Custody plans are an excellent way for children to stay connected and continue building their relationship with both of their parents. But the main question soon-to-be-divorced couples might have is whether they can take their kids out of state or out of the country.
Factors included in a custody plan
To ensure that the children’s best interests are a priority, some factors to include in an efficient custody plan are as follows:
- Visitation schedule: both parents will carefully plan their children’s schedules to ensure their children is spending meaningful time with them.
- Decision-making abilities: parents will decide which one of them or if they both will be making decisions relating to school, health, religion, etc.
- Authority: in this plan, parents could also outline which parent will be the authority figure when it comes to disciplining or if both parents will tackle this role.
- Dispute resolution: parents will come up with guidelines on how to handle disagreements between them or the children.
- Additional provisions: under this guideline, a parent could make special requests, like what kinds of food their kids must eat or whether they should be able to take their kids with them out of state or out of the country certain times.
Special travel requests
While it might be legally tricky for one of the parents to relocate to a different state or country entirely, visiting might be easier under the eyes of the court.

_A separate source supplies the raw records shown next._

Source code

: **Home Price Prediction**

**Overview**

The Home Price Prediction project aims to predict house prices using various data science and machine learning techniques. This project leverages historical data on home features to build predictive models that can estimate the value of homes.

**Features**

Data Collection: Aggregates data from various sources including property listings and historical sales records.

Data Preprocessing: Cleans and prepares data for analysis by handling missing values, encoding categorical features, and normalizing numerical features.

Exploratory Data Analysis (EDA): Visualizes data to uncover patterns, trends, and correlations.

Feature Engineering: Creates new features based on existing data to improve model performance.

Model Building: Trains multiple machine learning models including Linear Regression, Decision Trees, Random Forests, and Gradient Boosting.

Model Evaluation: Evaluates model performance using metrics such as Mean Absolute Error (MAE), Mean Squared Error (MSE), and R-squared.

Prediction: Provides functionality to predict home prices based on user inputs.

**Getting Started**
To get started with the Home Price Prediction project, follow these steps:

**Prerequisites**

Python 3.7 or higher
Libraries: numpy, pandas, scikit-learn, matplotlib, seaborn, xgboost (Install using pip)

For parents worried their spouses might act irrationally and relocate their kids, under Texas’s Uniform Child-Custody Jurisdiction and Enforcement Act, Texas will be the place of residence for children who have been living there for six or more months.
As for parents wondering if they can take their kids on trips, it is allowed, but depending on certain factors such as both parents must agree, time away can’t disrupt a child’s school schedules or doctor’s appointments and trips should not pose any mental or health risks to the children. The other parent must always have a way to connect with the other parent and their kids.
If both parents agree that their children’s best interests come first, they can work out when their kids can accompany them on a business trip and when it’s best for them to be home with the other parent. However, if your soon-to-be ex-spouse is unpredictable, it is best to have legal preventative measures in place.